In parshat Noach, Hashem (according to Rashi) delays the rain so that Metushelach's shiv'a period could be honored,

These are the seven days of mourning for the righteous man Methuselah for whose honour the Holy One, blessed be He. had regard, and therefore postponed punishment. Go and calculate the years of Methuselah and you will find that they came to an end (i. e. he died) in the six hundredth year of Noah’s life (which coincided with the date of the Flood) (Sanhedrin 108b).

Rashi calls him a Tzaddik. This answer cites (without real source) the statement that there were

seven long-lived saints whose successive lives extend over the whole history of mankind; each having transmitted the sacred lore from his predecessor to the one succeeding him, while shielding the generations of his time by means of his piety. These saints are: (1) Adam; (2) Methuselah;

(bolding mine)

This answer discusses sainted individuals in the context of belief in God and lists him.

Whereas this Q/A lists him (according to some opinions) as a "shepherd".

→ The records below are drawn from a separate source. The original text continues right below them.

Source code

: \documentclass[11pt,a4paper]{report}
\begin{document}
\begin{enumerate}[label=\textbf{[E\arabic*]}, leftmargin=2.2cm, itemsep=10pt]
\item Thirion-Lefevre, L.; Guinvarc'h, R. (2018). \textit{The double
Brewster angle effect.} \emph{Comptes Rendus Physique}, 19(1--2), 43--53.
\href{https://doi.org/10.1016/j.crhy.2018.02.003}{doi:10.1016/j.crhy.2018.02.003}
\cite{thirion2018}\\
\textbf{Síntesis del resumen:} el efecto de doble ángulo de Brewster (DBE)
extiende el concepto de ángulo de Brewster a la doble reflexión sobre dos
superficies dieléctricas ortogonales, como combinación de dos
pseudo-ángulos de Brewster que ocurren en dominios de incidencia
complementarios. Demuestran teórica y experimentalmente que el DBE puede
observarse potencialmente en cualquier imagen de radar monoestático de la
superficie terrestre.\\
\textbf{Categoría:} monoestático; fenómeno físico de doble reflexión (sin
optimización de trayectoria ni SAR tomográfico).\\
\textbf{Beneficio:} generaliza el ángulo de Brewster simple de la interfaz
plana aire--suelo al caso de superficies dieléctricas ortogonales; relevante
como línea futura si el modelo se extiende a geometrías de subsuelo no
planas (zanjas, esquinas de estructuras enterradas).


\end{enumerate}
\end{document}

If he was such a tzaddik/saint/shepherd/believer, so much so that Hashem delayed His actions to respect his mourning period, why was he not saved with Noach (or why was he not the one who was spoken to 120 years earlier and warned about the flood)?

  • 2
    What was there to be saved from if he died before the flood?
    – Alex
    Commented Oct 14, 2018 at 0:33
  • If he was so much a tzaddik, he could have been the one Hashem spoke to initially, or he could have been saved simply to reward his righteousness. I guess it could be that the rain couldn't start until he died (in which case, in a sense, he was MORE righteous than Noach).
    – rosends
    Commented Oct 14, 2018 at 0:36
  • Asking why someone wasn't saved implies that something bad happened to them. Yet I don't see any indication in your question that anything bad happened to him. Everyone dies at some point. He lived his life and then died. What else should have happened?
    – Alex
    Commented Oct 14, 2018 at 0:41
  • Nothing bad happened because Hashem pushed off punishment in his z'chut. If that's the case, then he (I would think) merited more than he got. Not being the avenue through which people are saved indicates a deficiency though when compared to Noach, he is possibly superior.
    – rosends
    Commented Oct 14, 2018 at 0:44
  • 1
    Let's grant that Methushelach was superior. What would you have liked to happen to him? He lived his life completely. He died like every other righteous person in history has. He even had the entire world saved for an extra week in his merit. Adam also wasn't "saved" because he died long before the flood occurred. Avraham also wasn't saved because he was born after the flood occurred. In what sense was Methushelach less saved than these other two figures?
    – Alex
    Commented Oct 14, 2018 at 0:58

1 Answer 1


One of the reasons for not having the flood in that time is part of what we see from Avraham and his asking for S'dom to be saved if there were ten righteous people. Once the count got to ten, Avraham stopped praying. We learn from this that it required a minyan (10 people) to prevent the flood. Hashem was willing to be counted as one of the ten. Noach, his wife, their three sons, and their wives were 8. Mesushelach was the tenth person whose merit prevented the flood from starting. He reached the normal end of his life and died. Since there was noone to replace him, the flood could no longer be postponed. However, out of respect for him, Hashem waited the extra seven days until his mourning period was completed.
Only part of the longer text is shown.